Australian critic, journalist and headmistress (1834–1896)

Jane Sara "Jenny" Fischer (formerly Dredge; 1834 – 6 October 1896), better known as Mrs Carl Fischer, was an English-born Australian music and theatre critic, journalist and headmistress. Fischer was active during a time at a time when "women journalists were almost unknown" in Australia.

== Life and career ==
Fischer was born Jane Sara Edwards in Gloucestershire, England in 1834. Her father, William Edwards, was a schoolteacher. In 1856 she migrated to Melbourne, Australia, where she married musician William Gilpin Dredge. Three of their five children died in childhood. At the time of his death on 20 February 1865, Dredge was honorary secretary of the Melbourne Philharmonic Society. The following year, on 23 June 1866 she married Wilhelm Carl Fischer, son of a Berlin banker at Christ Church, St Kilda.

In September 1870 she and her husband took over ownership and co-principals of Ladies' College, Geelong.

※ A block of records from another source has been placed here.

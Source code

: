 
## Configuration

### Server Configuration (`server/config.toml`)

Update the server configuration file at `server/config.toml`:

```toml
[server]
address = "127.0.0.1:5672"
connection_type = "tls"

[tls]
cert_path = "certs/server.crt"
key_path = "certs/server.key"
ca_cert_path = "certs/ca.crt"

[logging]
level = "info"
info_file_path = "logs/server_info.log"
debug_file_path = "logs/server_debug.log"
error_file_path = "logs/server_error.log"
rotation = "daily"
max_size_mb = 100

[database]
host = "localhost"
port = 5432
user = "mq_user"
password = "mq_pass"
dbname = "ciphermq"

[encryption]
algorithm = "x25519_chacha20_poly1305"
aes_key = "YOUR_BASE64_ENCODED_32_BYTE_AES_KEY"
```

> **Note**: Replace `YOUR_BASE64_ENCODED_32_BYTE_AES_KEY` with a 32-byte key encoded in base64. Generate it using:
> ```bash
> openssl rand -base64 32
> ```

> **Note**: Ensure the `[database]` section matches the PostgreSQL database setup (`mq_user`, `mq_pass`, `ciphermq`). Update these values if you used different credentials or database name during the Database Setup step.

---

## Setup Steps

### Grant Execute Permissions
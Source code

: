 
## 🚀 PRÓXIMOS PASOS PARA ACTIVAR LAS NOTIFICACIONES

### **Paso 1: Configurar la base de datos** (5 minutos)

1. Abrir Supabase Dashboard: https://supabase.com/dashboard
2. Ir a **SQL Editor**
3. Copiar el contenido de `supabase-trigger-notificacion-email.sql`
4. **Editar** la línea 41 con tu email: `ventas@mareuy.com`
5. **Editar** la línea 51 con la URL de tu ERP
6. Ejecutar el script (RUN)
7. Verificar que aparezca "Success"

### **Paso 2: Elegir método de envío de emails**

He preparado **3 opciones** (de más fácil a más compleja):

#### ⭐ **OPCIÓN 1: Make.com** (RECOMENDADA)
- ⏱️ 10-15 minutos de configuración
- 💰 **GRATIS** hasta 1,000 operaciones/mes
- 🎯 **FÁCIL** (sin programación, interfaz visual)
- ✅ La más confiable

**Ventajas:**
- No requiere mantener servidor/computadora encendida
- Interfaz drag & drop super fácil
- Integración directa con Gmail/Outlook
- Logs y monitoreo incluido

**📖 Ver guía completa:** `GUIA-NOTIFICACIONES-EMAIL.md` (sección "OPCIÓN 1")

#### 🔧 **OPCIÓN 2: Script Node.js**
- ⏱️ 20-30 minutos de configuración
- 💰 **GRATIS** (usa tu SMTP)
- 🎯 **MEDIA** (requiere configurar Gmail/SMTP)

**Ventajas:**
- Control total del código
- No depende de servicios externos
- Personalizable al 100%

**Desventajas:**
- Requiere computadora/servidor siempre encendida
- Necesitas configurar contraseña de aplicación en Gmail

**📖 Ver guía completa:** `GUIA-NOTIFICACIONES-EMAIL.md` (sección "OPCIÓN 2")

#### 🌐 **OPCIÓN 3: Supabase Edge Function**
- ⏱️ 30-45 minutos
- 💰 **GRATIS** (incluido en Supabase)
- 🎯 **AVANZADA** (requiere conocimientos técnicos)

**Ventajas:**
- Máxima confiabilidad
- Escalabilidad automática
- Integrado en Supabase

Due to her husband's ill health, they were forced to quit the College in February 1878. A function was held at which a testimonial was presented to Fischer, recognising the impact of her contribution to education in Geelong. While there, she contributed articles on musical and theatrical performances to Melbourne newspapers.

In 1879, she visited Sydney to write reviews of performances by the Lyster Opera Company for The Sydney Morning Herald. She remained in Sydney and continued writing critiques and reviews for the Herald and The Sydney Mail for 17 years. For the Mail, she ran the women's section, including a question-and-answer column under the heading "Hausfrau's Lucky Bag".

Working with Lady Windeyer, Fischer was recognised as one of the instigators of the 1888 Exhibition of Women's Industries.

The Bulletin in 1927 noted that "in those days [1880s] women journalists were almost unknown" and that "the only prominent woman worker on the Sydney newspapers was old Mrs. Carl Fischer".

On 6 October 1896, Fischer died in Sydney, Colony of New South Wales. Fischer continued working for the Mail, almost until her death. Her role with that paper was taken over by Zara Aronson the following year. Her funeral and burial took place at Waverley Cemetery on 7 October and many telegrams, letters of sympathy and floral wreaths were received. A fund was established in her memory and £125 raised towards the education of her grandson.